Dari keterangan pendapat pertama, mereka menyimpulkan telah terjadi nasakh terkait dalil berdiri ketika ada jenazah yang lewat. Dulu Nabi Shallallahu alaihi wa sallam ketika melihat jenazah beliau berdiri. Selanjutnya ketika melihat jenazah beliau tetap duduk dan menyuruh para sahabat untuk tetap duduk.

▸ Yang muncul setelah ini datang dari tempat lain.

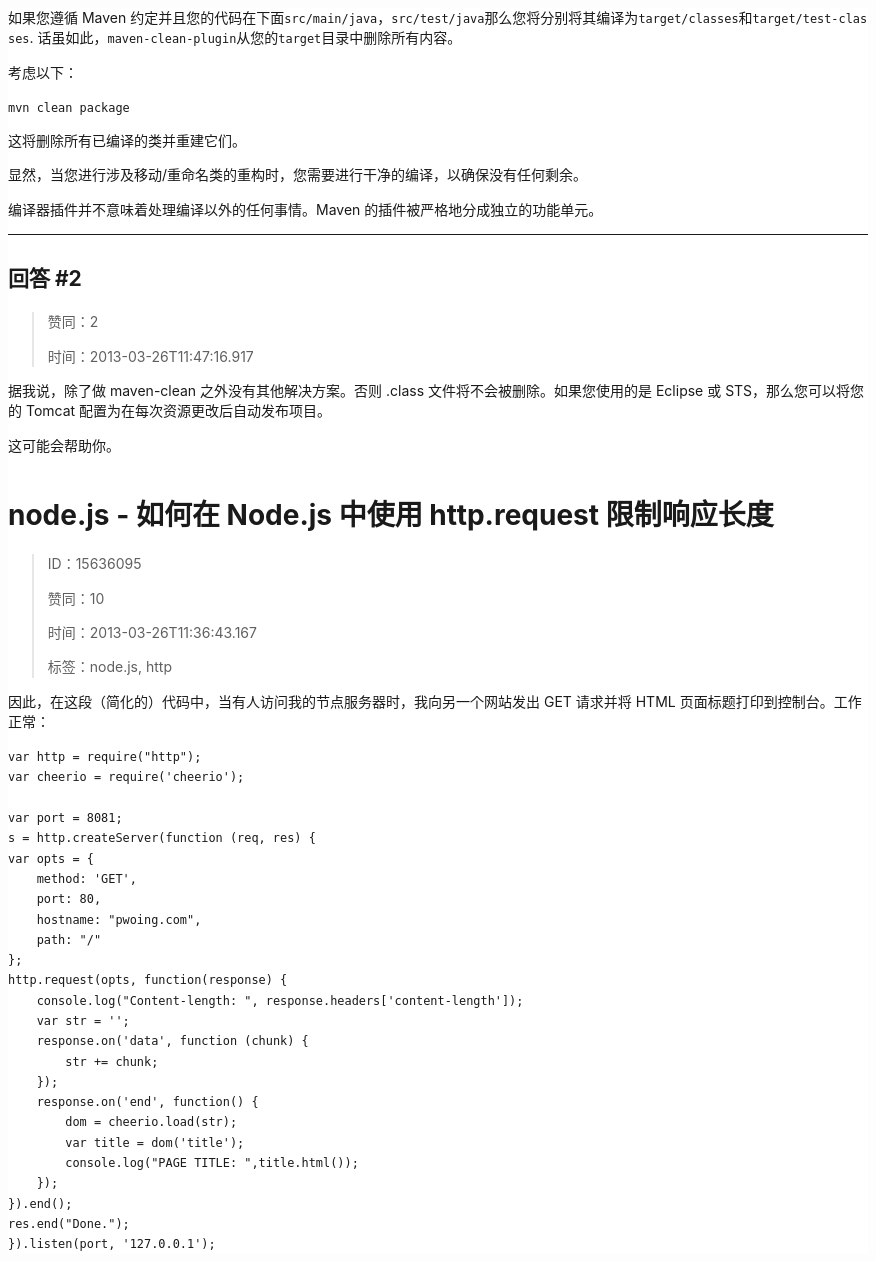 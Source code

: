 如果您遵循 Maven 约定并且您的代码在下面`src/main/java`，`src/test/java`那么您将分别将其编译为`target/classes`和`target/test-classes`. 话虽如此，`maven-clean-plugin`从您的`target`目录中删除所有内容。

考虑以下：

```
mvn clean package 
```

这将删除所有已编译的类并重建它们。

显然，当您进行涉及移动/重命名类的重构时，您需要进行干净的编译，以确保没有任何剩余。

编译器插件并不意味着处理编译以外的任何事情。Maven 的插件被严格地分成独立的功能单元。

* * *

## 回答 #2

> 赞同：2
> 
> 时间：2013-03-26T11:47:16.917

据我说，除了做 maven-clean 之外没有其他解决方案。否则 .class 文件将不会被删除。如果您使用的是 Eclipse 或 STS，那么您可以将您的 Tomcat 配置为在每次资源更改后自动发布项目。

这可能会帮助你。

# node.js - 如何在 Node.js 中使用 http.request 限制响应长度

> ID：15636095
> 
> 赞同：10
> 
> 时间：2013-03-26T11:36:43.167
> 
> 标签：node.js, http

因此，在这段（简化的）代码中，当有人访问我的节点服务器时，我向另一个网站发出 GET 请求并将 HTML 页面标题打印到控制台。工作正常：

```
var http = require("http");
var cheerio = require('cheerio');

var port = 8081;
s = http.createServer(function (req, res) {
var opts = {
    method: 'GET',
    port: 80,
    hostname: "pwoing.com",
    path: "/"
};
http.request(opts, function(response) {
    console.log("Content-length: ", response.headers['content-length']);
    var str = '';
    response.on('data', function (chunk) {
        str += chunk;
    });
    response.on('end', function() {
        dom = cheerio.load(str);
        var title = dom('title');
        console.log("PAGE TITLE: ",title.html());
    });
}).end();
res.end("Done.");
}).listen(port, '127.0.0.1'); 
```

Kedua, dianjurkan untuk berdiri dalam rangka menghormati jenazah. Ini merupakan salah satu pendapat ulama Syafiiyah dan pendapat Ibnu Hazm ad-Dzahiri. Ar-Ramli ulama Syafiiyah menyatakan, “Ketika ada jenazah yang lewat, dianjurkan untuk berdiri, sebagaimana yang ditegaskan al-Mutawalli dan pendapat yang dinilai lebih kuat oleh an-Nawawi penulis Syarh al-Muhadzab. Sementara Ibnul Maqri menegaskan bahwa itu hukumnya makruh.” (Nihayah al-Muhtaj, 2/467).

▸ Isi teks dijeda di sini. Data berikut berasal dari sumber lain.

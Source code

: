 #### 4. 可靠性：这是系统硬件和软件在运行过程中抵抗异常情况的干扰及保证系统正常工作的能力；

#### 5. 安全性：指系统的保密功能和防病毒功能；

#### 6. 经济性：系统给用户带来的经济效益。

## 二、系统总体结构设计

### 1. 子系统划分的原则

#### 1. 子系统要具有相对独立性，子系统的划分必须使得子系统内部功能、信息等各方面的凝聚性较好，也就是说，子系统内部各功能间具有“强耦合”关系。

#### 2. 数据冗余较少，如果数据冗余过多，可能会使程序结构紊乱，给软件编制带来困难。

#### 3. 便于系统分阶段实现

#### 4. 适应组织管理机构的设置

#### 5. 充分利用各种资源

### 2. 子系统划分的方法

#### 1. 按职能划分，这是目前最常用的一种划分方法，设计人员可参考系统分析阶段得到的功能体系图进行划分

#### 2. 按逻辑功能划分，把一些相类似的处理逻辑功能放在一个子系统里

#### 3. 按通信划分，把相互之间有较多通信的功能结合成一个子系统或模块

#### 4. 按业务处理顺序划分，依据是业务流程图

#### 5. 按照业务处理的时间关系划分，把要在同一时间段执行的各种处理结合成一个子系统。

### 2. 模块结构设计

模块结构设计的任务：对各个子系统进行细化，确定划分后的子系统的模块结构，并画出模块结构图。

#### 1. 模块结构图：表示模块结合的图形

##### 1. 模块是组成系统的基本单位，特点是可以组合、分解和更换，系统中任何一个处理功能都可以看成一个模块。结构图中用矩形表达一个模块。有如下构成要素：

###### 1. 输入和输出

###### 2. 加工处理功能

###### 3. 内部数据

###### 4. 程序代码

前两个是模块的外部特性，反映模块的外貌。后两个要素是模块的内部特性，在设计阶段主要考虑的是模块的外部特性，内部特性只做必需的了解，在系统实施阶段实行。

Ibnu Hazm mengatakan, “Kami menganjurkan untuk berdiri ketika melihat jenazah yang lewat, meskipun jenazah kafir. Sampai dia dimasukkan ke kuburan atau tidak kelihatan. Meskipun jika tidak duduk, tidak dosa.” (al-Muhalla, 3/380)

Beberapa hadis yang menjadi dalil pendapat kedua,

[1] Hadis dari Amir bin Rabiah Radhiyallahu anhu, Rasulullah Shallallahu alaihi wa sallam bersabda, “Jika kalian melihat jenazah, berdirilah untuk menghormatinya, sampai dia hilang dari pandangan atau dimasukkan ke kuburan.” (HR. Muslim 958)

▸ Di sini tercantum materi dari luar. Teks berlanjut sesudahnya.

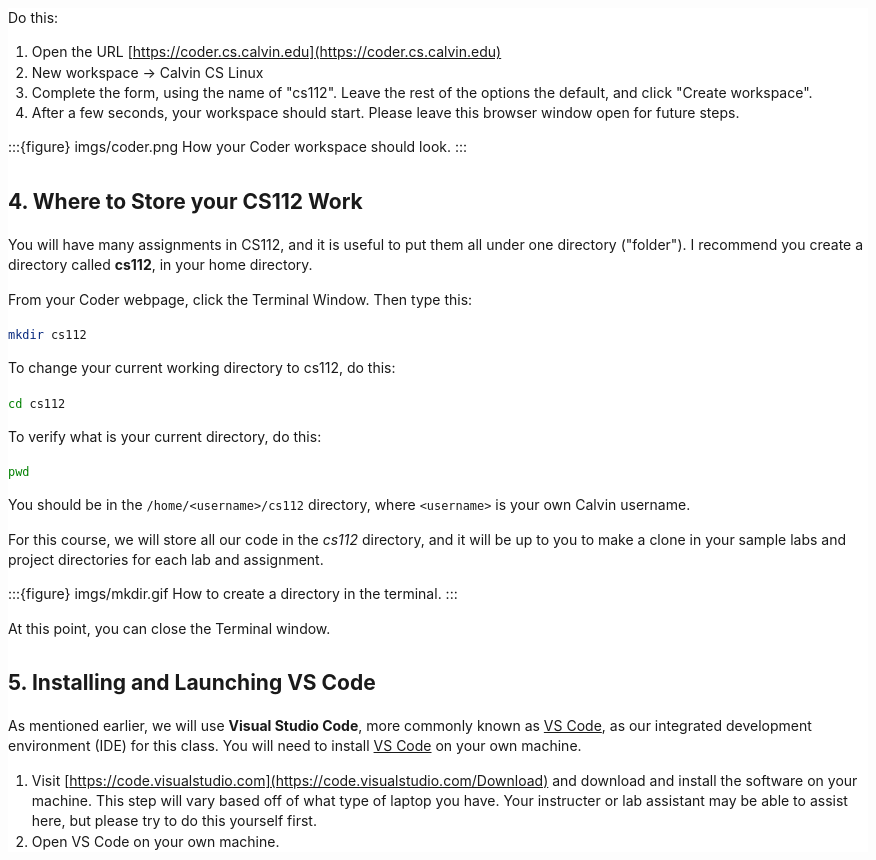 Do this:

1. Open the URL [https://coder.cs.calvin.edu](https://coder.cs.calvin.edu)
2. New workspace -> Calvin CS Linux
3. Complete the form, using the name of "cs112". Leave the rest of the options the default, and click "Create workspace".
4. After a few seconds, your workspace should start. Please leave this browser window open for future steps.

:::{figure} imgs/coder.png
How your Coder workspace should look.
:::

## 4. Where to Store your CS112 Work

You will have many assignments in CS112, and it is useful to put them all under one directory ("folder"). I recommend you create a directory called **cs112**, in your home directory.

From your Coder webpage, click the Terminal Window. Then type this:

``` bash
mkdir cs112
```

To change your current working directory to cs112, do this:

``` bash
cd cs112
```

To verify what is your current directory, do this:

``` bash
pwd
```

You should be in the `/home/<username>/cs112` directory, where `<username>` is your own Calvin username.

For this course, we will store all our code in the *cs112* directory, and it will be up to you to make a clone in your sample labs and project directories for each lab and assignment.

:::{figure} imgs/mkdir.gif
How to create a directory in the terminal.
:::

At this point, you can close the Terminal window.

## 5. Installing and Launching VS Code

As mentioned earlier, we will use **Visual Studio Code**, more commonly known as [VS Code](https://code.visualstudio.com/Download), as our integrated development environment (IDE) for this class. You will need to install [VS Code](https://code.visualstudio.com/Download) on your own machine.

1. Visit [https://code.visualstudio.com](https://code.visualstudio.com/Download) and download and install the software on your machine. This step will vary based off of what type of laptop you have. Your instructer or lab assistant may be able to assist here, but please try to do this yourself first.
2. Open VS Code on your own machine.

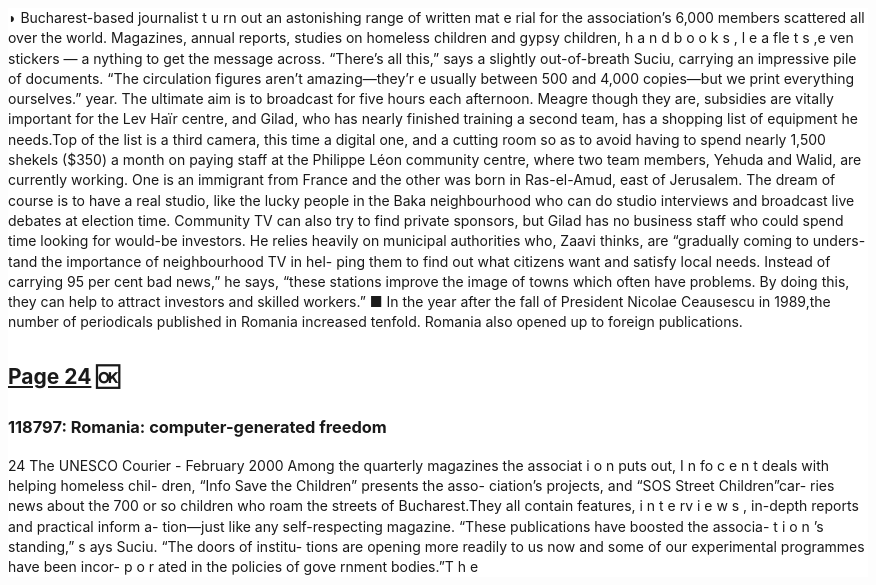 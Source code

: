 ◗ Bucharest-based journalist
t u rn out an astonishing range of written mat e rial for
the association’s 6,000 members scattered all over
the world. Magazines, annual reports, studies on
homeless children and gypsy children, h a n d b o o k s ,
l e a fle t s ,e ven stickers — a nything to get the message
across.
“There’s all this,” says a slightly out-of-breath
Suciu, carrying an impressive pile of documents.
“The circulation figures aren’t amazing—they’r e
usually between 500 and 4,000 copies—but we
print everything ourselves.”
year. The ultimate aim is to broadcast for five
hours each afternoon.
Meagre though they are, subsidies are vitally
important for the Lev Haïr centre, and Gilad,
who has nearly finished training a second team,
has a shopping list of equipment he needs.Top of
the list is a third camera, this time a digital one,
and a cutting room so as to avoid having to spend
nearly 1,500 shekels ($350) a month on paying
staff at the Philippe Léon community centre,
where two team members, Yehuda and Walid, are
currently working. One is an immigrant from
France and the other was born in Ras-el-Amud,
east of Jerusalem.
The dream of course is to have a real studio,
like the lucky people in the Baka neighbourhood
who can do studio interviews and broadcast live
debates at election time.
Community TV can also try to find private
sponsors, but Gilad has no business staff who
could spend time looking for would-be investors.
He relies heavily on municipal authorities who,
Zaavi thinks, are “gradually coming to unders-
tand the importance of neighbourhood TV in hel-
ping them to find out what citizens want and
satisfy local needs. Instead of carrying 95 per cent
bad news,” he says, “these stations improve the
image of towns which often have problems. By
doing this, they can help to attract investors and
skilled workers.” ■
In the year after the fall of President Nicolae Ceausescu in 1989,the number of periodicals published in Romania
increased tenfold. Romania also opened up to foreign publications.
## [Page 24](https://demo.humlab.umu.se/courier/118789eng.pdf#page=24) 🆗
### 118797: Romania: computer-generated freedom
24 The UNESCO Courier - February 2000
Among the quarterly magazines the associat i o n
puts out, I n fo c e n t deals with helping homeless chil-
dren, “Info Save the Children” presents the asso-
ciation’s projects, and “SOS Street Children”car-
ries news about the 700 or so children who roam
the streets of Bucharest.They all contain features,
i n t e rv i e w s , in-depth reports and practical inform a-
tion—just like any self-respecting magazine.
“These publications have boosted the associa-
t i o n ’s standing,” s ays Suciu. “The doors of institu-
tions are opening more readily to us now and some
of our experimental programmes have been incor-
p o r ated in the policies of gove rnment bodies.”T h e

[2] Hadis dari Ibnu Abi Laila, beliau bercerita, “Bahwa Qais bin Sad dan Sahl bin Hunaif pernah berada di Qadisiyah. Tiba-tiba ada jenazah yang lewat, lalu mereka berdiri. Salah seorang memberi tahu kepada dua sahabat ini, bahwa itu jenazah penduduk sini (Qadisiyah orang non muslim). Mereka menjelaskan, ‘Sesungguhnya Rasulullah Shallallahu alaihi wa sallam pernah melihat jenazah lewat lalu beliau berdiri. Ada orang yang memberi tahu, Jenazah itu orang yahudi. Beliau menjawab, “Bukankah dia juga manusia.” (HR. Muslim 960).

Menurut pendapat kedua, dalam masalah ini tidak ada nasakh. Sementara hadis yang menyebutkan bahwa Nabi Shallallahu alaihi wa sallam tetap duduk ketika melihat jenazah lewat, tidak menunjukkan bahwa terjadi nasakh, namun hanya untuk menjelaskan bahwa tetap duduk ketika ada jenazah lewat hukumnya dibolehkan. Artinya berdiri sifatnya hanya anjuran.

Ibnu Hazm mengatakan, “Nabi Shallallahu alaihi wa sallam tetap duduk ketika ada jenazah, padahal sebelumnya beliau perintahkan berdiri, tujuannya menjelaskan bahwa berdiri sifatnya anjuran, dan tidak boleh dipahami nasakh. Karena tidak boleh meninggalkan sunah yang yakin, kecuali dengan naskh yang yakin pula.” (al-Muhalla, 3/380 381).